Releases: ROCm/TransferBench
Releases · ROCm/TransferBench
TransferBench v1.50
Added
- Adding new parallel copy preset benchmark (pcopy)
- Usage: ./TransferBench pcopy <numBytes=64M> <#CUs=8> <srcGpu=0> <minGpus=1> <maxGpus=#GPU-1>
Fixed
- Removed non-copies DMA Transfers (this had previously been using hipMemset)
- Fixed CPU executor when operating on null destination
TransferBench v1.49
Fixes
- Enumerating previously missed DMA engines used only for CPU traffic in topology display
TransferBench v1.48
v1.48
Fixes
- Various fixes for TransferBenchCuda
Additions
- Support for targeting specific DMA engines via executor subindex (e.g. D0.1)

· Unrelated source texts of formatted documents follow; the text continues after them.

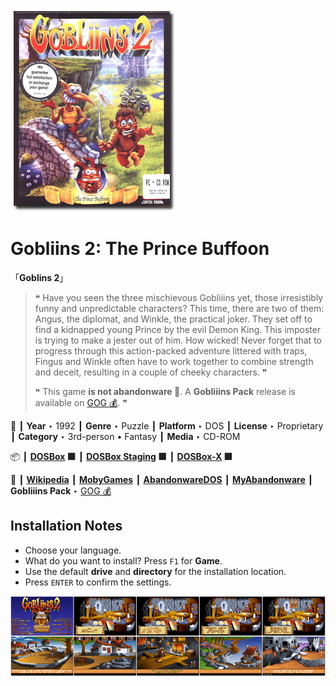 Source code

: ![](Thumbnail.png "application-thumbnail")

# Gobliins 2: The Prince Buffoon

「**Goblins 2**」

> ❝ Have you seen the three mischievous Gobliiins yet, those irresistibly funny and unpredictable characters? This time, there are two of them: Angus, the diplomat, and Winkle, the practical joker. They set off to find a kidnapped young Prince by the evil Demon King. This imposter is trying to make a jester out of him. How wicked! Never forget that to progress through this action-packed adventure littered with traps, Fingus and Winkle often have to work together to combine strength and deceit, resulting in a couple of cheeky characters. ❞
>
> ❝ This game **is not abandonware 🚫**. A **Gobliiins Pack** release is available on [GOG 💰](https://www.gog.com/en/game/gobliiins_pack). ❞
>

📌 ┃ **Year** ‣ 1992 ┃ **Genre** ‣ Puzzle ┃ **Platform** ‣ DOS ┃ **License** ‣ Proprietary ┃ **Category** ‣ 3rd-person • Fantasy ┃ **Media** ‣ CD-ROM 

📦 ┃ **[DOSBox](https://www.dosbox.com/) 🟩** ┃ **[DOSBox Staging](https://dosbox-staging.github.io/) 🟩** ┃ **[DOSBox-X](https://dosbox-x.com/) 🟩** 

📎 ┃ **[Wikipedia](https://en.wikipedia.org/wiki/Gobliiins#Gobliins_2:_The_Prince_Buffoon_(1992))** ┃ **[MobyGames](https://www.mobygames.com/game/2625/gobliins-2-the-prince-buffoon/)** ┃ **[AbandonwareDOS](https://www.abandonwaredos.com/abandonware-game.php?abandonware=Gobliins+2%3A+The+Prince+Buffoon&gid=2129)** ┃ **[MyAbandonware](https://www.myabandonware.com/game/gobliins-2-the-prince-buffoon-2jc)** ┃ **Gobliiins Pack** ‣ [GOG 💰](https://www.gog.com/en/game/gobliiins_pack) 

## Installation Notes
- Choose your language.
- What do you want to install? Press `F1` for **Game**.
- Use the default **drive** and **directory** for the installation location.
- Press `ENTER` to confirm the settings.

![](Montage.png "Gobliins 2: The Prince Buffoon")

- Printing warnings when exeuctors are overcommited
Modifications
- USE_REMOTE_READ supported for rwrite preset benchmark
TransferBench v1.47
Fixes
- Fixing CUDA compilation
TransferBench v1.46
Fixes
- Fixing GFX_UNROLL set to 13 (past 8) on gfx906 cards
Modifications
- GFX_SINGLE_TEAM=1 by default
- Adding field showing summation of individual Transfer bandwidths for Executors
TransferBench v1.45
Additions
- Adding A2A_MODE to a2a preset (0 = copy, 1 = read-only, 2 = write-only)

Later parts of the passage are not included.